THE INPUT =>
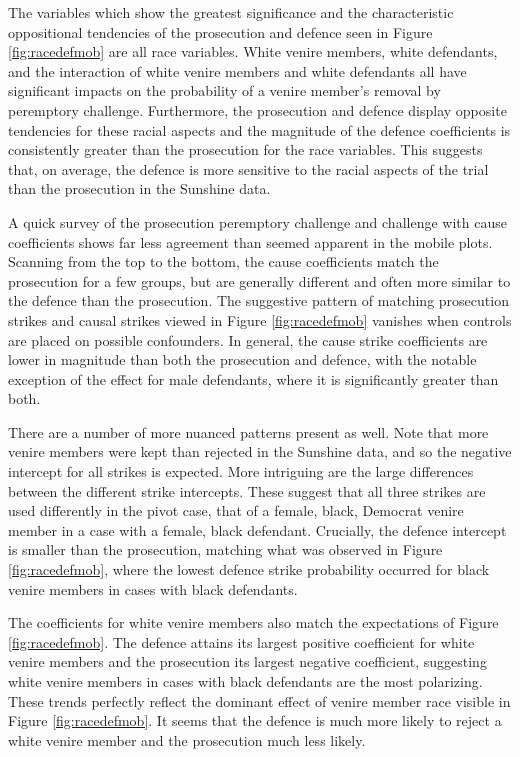 \documentclass[12pt]{article}
\begin{document}
The variables which show the greatest significance and the characteristic oppositional tendencies of the prosecution and defence seen in Figure \ref{fig:racedefmob} are all race variables. White venire members, white defendants, and the interaction of white venire members and white defendants all have significant impacts on the probability of a venire member's removal by peremptory challenge. Furthermore, the prosecution and defence display opposite tendencies for these racial aspects and the magnitude of the defence coefficients is consistently greater than the prosecution for the race variables. This suggests that, on average, the defence is more sensitive to the racial aspects of the trial than the prosecution in the Sunshine data.

A quick survey of the prosecution peremptory challenge and challenge with cause coefficients shows far less agreement than seemed apparent in the mobile plots. Scanning from the top to the bottom, the cause coefficients match the prosecution for a few groups, but are generally different and often more similar to the defence than the prosecution. The suggestive pattern of matching prosecution strikes and causal strikes viewed in Figure \ref{fig:racedefmob} vanishes when controls are placed on possible confounders. In general, the cause strike coefficients are lower in magnitude than both the prosecution and defence, with the notable exception of the effect for male defendants, where it is significantly greater than both.

There are a number of more nuanced patterns present as well. Note that more venire members were kept than rejected in the Sunshine data, and so the negative intercept for all strikes is expected. More intriguing are the large differences between the different strike intercepts. These suggest that all three strikes are used differently in the pivot case, that of a female, black, Democrat venire member in a case with a female, black defendant. Crucially, the defence intercept is smaller than the prosecution, matching what was observed in Figure \ref{fig:racedefmob}, where the lowest defence strike probability occurred for black venire members in cases with black defendants. 

The coefficients for white venire members also match the expectations of Figure \ref{fig:racedefmob}. The defence attains its largest positive coefficient for white venire members and the prosecution its largest negative coefficient, suggesting white venire members in cases with black defendants are the most polarizing. These trends perfectly reflect the dominant effect of venire member race visible in Figure \ref{fig:racedefmob}. It seems that the defence is much more likely to reject a white venire member and the prosecution much less likely.
\end{document}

REQUIREMENT =>
Please ensure that the data above is repeated exactly, with no pictures in the copy.

SOLUTION BELOW =>
 \documentclass[12pt]{article}
\begin{document}
The variables which show the greatest significance and the characteristic oppositional tendencies of the prosecution and defence seen in Figure \ref{fig:racedefmob} are all race variables. White venire members, white defendants, and the interaction of white venire members and white defendants all have significant impacts on the probability of a venire member's removal by peremptory challenge. Furthermore, the prosecution and defence display opposite tendencies for these racial aspects and the magnitude of the defence coefficients is consistently greater than the prosecution for the race variables. This suggests that, on average, the defence is more sensitive to the racial aspects of the trial than the prosecution in the Sunshine data.

A quick survey of the prosecution peremptory challenge and challenge with cause coefficients shows far less agreement than seemed apparent in the mobile plots. Scanning from the top to the bottom, the cause coefficients match the prosecution for a few groups, but are generally different and often more similar to the defence than the prosecution. The suggestive pattern of matching prosecution strikes and causal strikes viewed in Figure \ref{fig:racedefmob} vanishes when controls are placed on possible confounders. In general, the cause strike coefficients are lower in magnitude than both the prosecution and defence, with the notable exception of the effect for male defendants, where it is significantly greater than both.

There are a number of more nuanced patterns present as well. Note that more venire members were kept than rejected in the Sunshine data, and so the negative intercept for all strikes is expected. More intriguing are the large differences between the different strike intercepts. These suggest that all three strikes are used differently in the pivot case, that of a female, black, Democrat venire member in a case with a female, black defendant. Crucially, the defence intercept is smaller than the prosecution, matching what was observed in Figure \ref{fig:racedefmob}, where the lowest defence strike probability occurred for black venire members in cases with black defendants. 

The coefficients for white venire members also match the expectations of Figure \ref{fig:racedefmob}. The defence attains its largest positive coefficient for white venire members and the prosecution its largest negative coefficient, suggesting white venire members in cases with black defendants are the most polarizing. These trends perfectly reflect the dominant effect of venire member race visible in Figure \ref{fig:racedefmob}. It seems that the defence is much more likely to reject a white venire member and the prosecution much less likely.
\end{document}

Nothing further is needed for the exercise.